Why it has no sign bit
Ordinary signed binary needs a convention such as two’s complement to mark negatives, which ties the meaning of a bit string to a fixed width. Negabinary encodes the sign directly in the place values, so a number is negative or positive purely from its digits, with no extra bit and no width assumption. That elegance is the reason it keeps reappearing in computer science, even though it is rarely used in practice.
Where it is used
Negabinary is mostly a teaching and theory tool. It appears in courses on number representation to show that the choice of base is flexible, and it turns up in a few specialized algorithms and historical computer designs. You are unlikely to meet it in everyday code, but understanding it deepens how you think about positional systems and signed numbers in general.
Free converters used in this guide
Frequently asked questions
What is negabinary?
Negabinary is base -2, a positional system using only 0 and 1 but with place values that are powers of negative two, so it can store negative numbers without a sign bit.

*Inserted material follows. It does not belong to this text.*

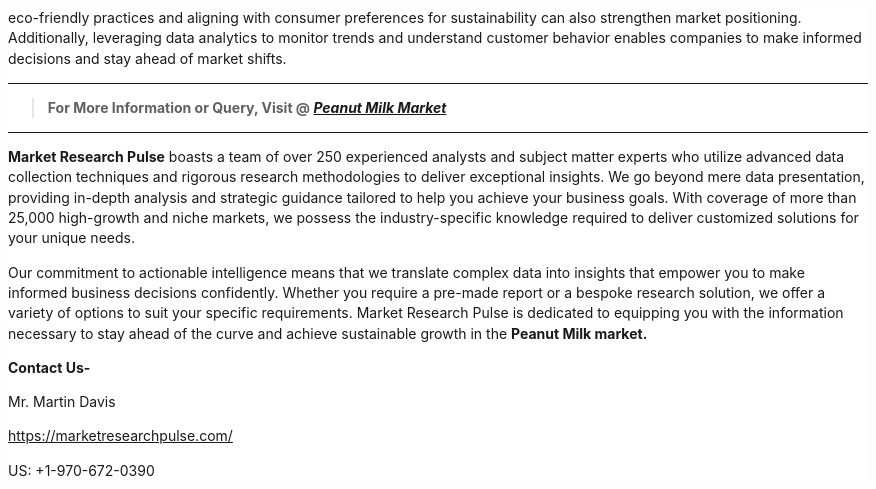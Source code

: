 eco-friendly practices and aligning with consumer preferences for sustainability can also strengthen market positioning. Additionally, leveraging data analytics to monitor trends and understand customer behavior enables companies to make informed decisions and stay ahead of market shifts.</p><hr /><blockquote><p><strong>For More Information or Query, Visit @&nbsp;<em><a href="https://marketresearchpulse.com/report/67316/peanut-milk-market?utm_source=Linkedin&utm_medium=0116">Peanut Milk Market</a></em></strong></p></blockquote><hr /><p><strong>Market Research Pulse</strong> boasts a team of over 250 experienced analysts and subject matter experts who utilize advanced data collection techniques and rigorous research methodologies to deliver exceptional insights. We go beyond mere data presentation, providing in-depth analysis and strategic guidance tailored to help you achieve your business goals. With coverage of more than 25,000 high-growth and niche markets, we possess the industry-specific knowledge required to deliver customized solutions for your unique needs.</p><p>Our commitment to actionable intelligence means that we translate complex data into insights that empower you to make informed business decisions confidently. Whether you require a pre-made report or a bespoke research solution, we offer a variety of options to suit your specific requirements. Market Research Pulse is dedicated to equipping you with the information necessary to stay ahead of the curve and achieve sustainable growth in the <strong>Peanut Milk market.</strong></p><p><strong>Contact Us-</strong></p><p>Mr. Martin Davis</p><p>https://marketresearchpulse.com/</p><p>US: +1-970-672-0390</p>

What is negabinary 110 in decimal?
Negabinary 110 has 1s in the 4 and -2 places, so it is 4 plus -2, which is 2.
How does negabinary show negative numbers?
The odd positions carry negative place values, so a number becomes negative when those positions outweigh the positive ones, with no separate sign bit needed.
Is negabinary used in real systems?
Rarely. It is mainly a teaching example and appears in a few specialized algorithms, not in everyday programming.
How do I convert binary to negabinary?
The digit patterns differ, so it is not a direct swap. A binary to negabinary converter computes the base -2 representation for you.